EXERCISE DIRECTIONS:
Find every line below with the word "datos" in it, and copy each one.

Collection entries:
________________________________________

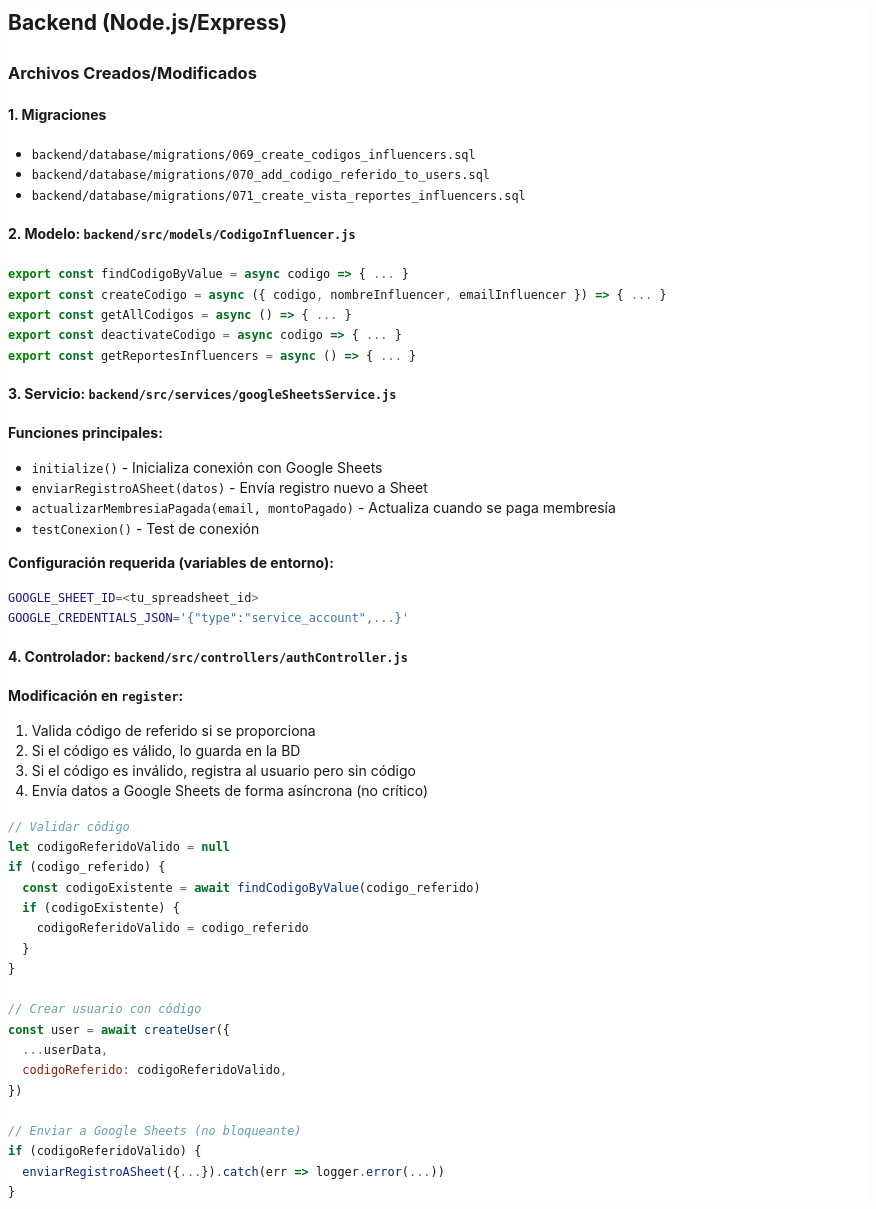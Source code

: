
 ```sql
```

## Backend (Node.js/Express)

### Archivos Creados/Modificados

#### 1. Migraciones
- `backend/database/migrations/069_create_codigos_influencers.sql`
- `backend/database/migrations/070_add_codigo_referido_to_users.sql`
- `backend/database/migrations/071_create_vista_reportes_influencers.sql`

#### 2. Modelo: `backend/src/models/CodigoInfluencer.js`

```javascript
export const findCodigoByValue = async codigo => { ... }
export const createCodigo = async ({ codigo, nombreInfluencer, emailInfluencer }) => { ... }
export const getAllCodigos = async () => { ... }
export const deactivateCodigo = async codigo => { ... }
export const getReportesInfluencers = async () => { ... }
```

#### 3. Servicio: `backend/src/services/googleSheetsService.js`

**Funciones principales:**
- `initialize()` - Inicializa conexión con Google Sheets
- `enviarRegistroASheet(datos)` - Envía registro nuevo a Sheet
- `actualizarMembresiaPagada(email, montoPagado)` - Actualiza cuando se paga membresía
- `testConexion()` - Test de conexión

**Configuración requerida (variables de entorno):**
```bash
GOOGLE_SHEET_ID=<tu_spreadsheet_id>
GOOGLE_CREDENTIALS_JSON='{"type":"service_account",...}'
```

#### 4. Controlador: `backend/src/controllers/authController.js`

**Modificación en `register`:**
1. Valida código de referido si se proporciona
2. Si el código es válido, lo guarda en la BD
3. Si el código es inválido, registra al usuario pero sin código
4. Envía datos a Google Sheets de forma asíncrona (no crítico)

```javascript
// Validar código
let codigoReferidoValido = null
if (codigo_referido) {
  const codigoExistente = await findCodigoByValue(codigo_referido)
  if (codigoExistente) {
    codigoReferidoValido = codigo_referido
  }
}

// Crear usuario con código
const user = await createUser({
  ...userData,
  codigoReferido: codigoReferidoValido,
})

// Enviar a Google Sheets (no bloqueante)
if (codigoReferidoValido) {
  enviarRegistroASheet({...}).catch(err => logger.error(...))
}
```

________________________________________

ANSWER TO THIS TASK:
- `enviarRegistroASheet(datos)` - Envía registro nuevo a Sheet
4. Envía datos a Google Sheets de forma asíncrona (no crítico)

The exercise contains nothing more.